Sur les zones moins exposées au vent et au froid, l’indice de dormance pourra être relevé pour un démarrage plus précoce au printemps et une meilleure productivité à l’automne, mais attention à la sensibilité au froid.
La tolérance à la verticillose et aux nématodes est à prendre en compte car il n’existe pas de lutte chimique.

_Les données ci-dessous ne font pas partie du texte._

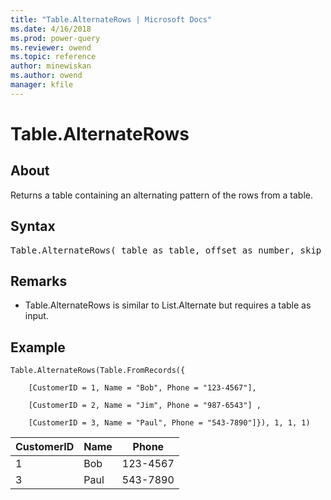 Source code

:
 ```yaml
---
title: "Table.AlternateRows | Microsoft Docs"
ms.date: 4/16/2018
ms.prod: power-query
ms.reviewer: owend
ms.topic: reference
author: minewiskan
ms.author: owend
manager: kfile
---
```

# Table.AlternateRows

  
## About  
Returns a table containing an alternating pattern of the rows from a table.  
  
## Syntax

<pre>
Table.AlternateRows( table as table, offset as number, skip as number, take as number) as table </pre>
  
## <a name="__toc360789469"></a>Remarks  
  
-   Table.AlternateRows is similar to List.Alternate but requires a table as input.  
  
## Example  
  
```powerquery-m
Table.AlternateRows(Table.FromRecords({  
  
    [CustomerID = 1, Name = "Bob", Phone = "123-4567"],  
  
    [CustomerID = 2, Name = "Jim", Phone = "987-6543"] ,  
  
    [CustomerID = 3, Name = "Paul", Phone = "543-7890"]}), 1, 1, 1)  
```  
  
|CustomerID|Name|Phone|  
|--------------|--------|---------|  
|1|Bob|123-4567|  
|3|Paul|543-7890|  
  
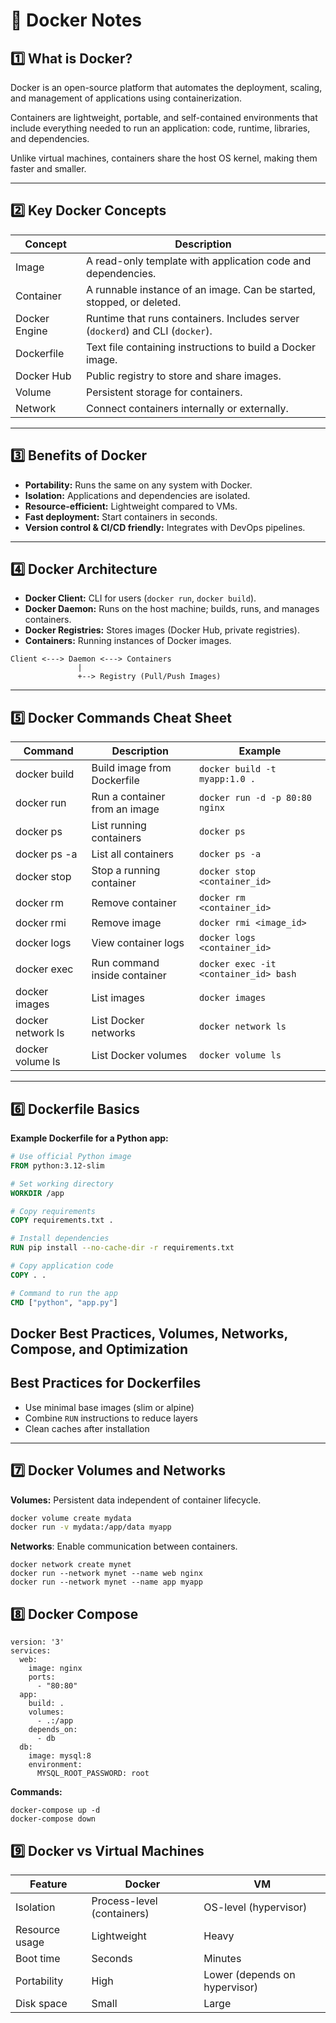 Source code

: # 🐳 Docker Notes

## 1️⃣ What is Docker?

Docker is an open-source platform that automates the deployment, scaling, and management of applications using containerization.

Containers are lightweight, portable, and self-contained environments that include everything needed to run an application: code, runtime, libraries, and dependencies.

Unlike virtual machines, containers share the host OS kernel, making them faster and smaller.

---

## 2️⃣ Key Docker Concepts

| Concept       | Description |
|---------------|------------|
| Image         | A read-only template with application code and dependencies. |
| Container     | A runnable instance of an image. Can be started, stopped, or deleted. |
| Docker Engine | Runtime that runs containers. Includes server (`dockerd`) and CLI (`docker`). |
| Dockerfile    | Text file containing instructions to build a Docker image. |
| Docker Hub    | Public registry to store and share images. |
| Volume        | Persistent storage for containers. |
| Network       | Connect containers internally or externally. |

---

## 3️⃣ Benefits of Docker

- **Portability:** Runs the same on any system with Docker.  
- **Isolation:** Applications and dependencies are isolated.  
- **Resource-efficient:** Lightweight compared to VMs.  
- **Fast deployment:** Start containers in seconds.  
- **Version control & CI/CD friendly:** Integrates with DevOps pipelines.

---

## 4️⃣ Docker Architecture

- **Docker Client:** CLI for users (`docker run`, `docker build`).  
- **Docker Daemon:** Runs on the host machine; builds, runs, and manages containers.  
- **Docker Registries:** Stores images (Docker Hub, private registries).  
- **Containers:** Running instances of Docker images.  

```
Client <---> Daemon <---> Containers
               |
               +--> Registry (Pull/Push Images)
```


---

## 5️⃣ Docker Commands Cheat Sheet

| Command           | Description                     | Example |
|------------------|---------------------------------|---------|
| docker build      | Build image from Dockerfile     | `docker build -t myapp:1.0 .` |
| docker run        | Run a container from an image   | `docker run -d -p 80:80 nginx` |
| docker ps         | List running containers         | `docker ps` |
| docker ps -a      | List all containers             | `docker ps -a` |
| docker stop       | Stop a running container        | `docker stop <container_id>` |
| docker rm         | Remove container                | `docker rm <container_id>` |
| docker rmi        | Remove image                    | `docker rmi <image_id>` |
| docker logs       | View container logs             | `docker logs <container_id>` |
| docker exec       | Run command inside container    | `docker exec -it <container_id> bash` |
| docker images     | List images                     | `docker images` |
| docker network ls | List Docker networks            | `docker network ls` |
| docker volume ls  | List Docker volumes             | `docker volume ls` |

---

## 6️⃣ Dockerfile Basics

**Example Dockerfile for a Python app:**

```dockerfile
# Use official Python image
FROM python:3.12-slim

# Set working directory
WORKDIR /app

# Copy requirements
COPY requirements.txt .

# Install dependencies
RUN pip install --no-cache-dir -r requirements.txt

# Copy application code
COPY . .

# Command to run the app
CMD ["python", "app.py"]

```

## Docker Best Practices, Volumes, Networks, Compose, and Optimization

## Best Practices for Dockerfiles

- Use minimal base images (slim or alpine)  
- Combine `RUN` instructions to reduce layers  
- Clean caches after installation  

---

## 7️⃣ Docker Volumes and Networks

**Volumes:** Persistent data independent of container lifecycle.

```bash
docker volume create mydata
docker run -v mydata:/app/data myapp

```

**Networks**: Enable communication between containers.

```
docker network create mynet
docker run --network mynet --name web nginx
docker run --network mynet --name app myapp
```

## 8️⃣ Docker Compose

```
version: '3'
services:
  web:
    image: nginx
    ports:
      - "80:80"
  app:
    build: .
    volumes:
      - .:/app
    depends_on:
      - db
  db:
    image: mysql:8
    environment:
      MYSQL_ROOT_PASSWORD: root
```

**Commands:**
```
docker-compose up -d
docker-compose down
```

## 9️⃣ Docker vs Virtual Machines

| Feature        | Docker                     | VM                            |
| -------------- | -------------------------- | ----------------------------- |
| Isolation      | Process-level (containers) | OS-level (hypervisor)         |
| Resource usage | Lightweight                | Heavy                         |
| Boot time      | Seconds                    | Minutes                       |
| Portability    | High                       | Lower (depends on hypervisor) |
| Disk space     | Small                      | Large                         |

Variétés | Obtenteur | Année inscript | Vigueur | Résistance nématodes | Rdt Moyen | Teneur en MAT | Commentaires |
GALAXIE | Jouffray Drillaud | 2007 | 6 | 6,8 | 17,3 | 20,1 | Fort rendement et riche en protéines |
RACHEL | Caussade semence | 2002 | - | 4,6 | 16,7 | 20,5 | Riche en protéine et résistante au gel |
ALICIA | LG Semences | 2005 | - | 5,6 | 16,9 | 20,1 | Riche en protéines |
SALSA | Semence de France | 2006 | 5,9 | 7,3 | 17,1 | 19,7 | Résistante froid et nématodes riche en protéine |
ARTEMIS | Barenbrug | 2010 | 6,3 | 7,6 | 17,5 | 19,1 | Productive, précoce et une bonne résistance |
TIMBALE | Jouffray Drillaud | 2003 | - | 5,7 | 16,7 | 20 | Résistante au froid |
PRUNELLE | RAGT semence | 2006 | 6 | 6,7 | 16,8 | 19,5 | Productive et résistante |
ALPHA
| Barenbrug | 2003 | - | 6,6 | 17 | 19,5 | Forte productivité et résistante aux nématodes |
Les variétés hybrides (Hybriforce 2400 et Hybriforce 420) : Originaire des Etats Unis, et développées par une entreprise de semence française (Prays Semence), ces variétés bénéficient de l’effet hybridation. Elles sont notées plus productives et plus pérennes grace à leurs fortes ramifications, confirmé par un essai mené récemment dans la Vienne. Par contre, ces variétés riches en feuilles ont tendance à verser.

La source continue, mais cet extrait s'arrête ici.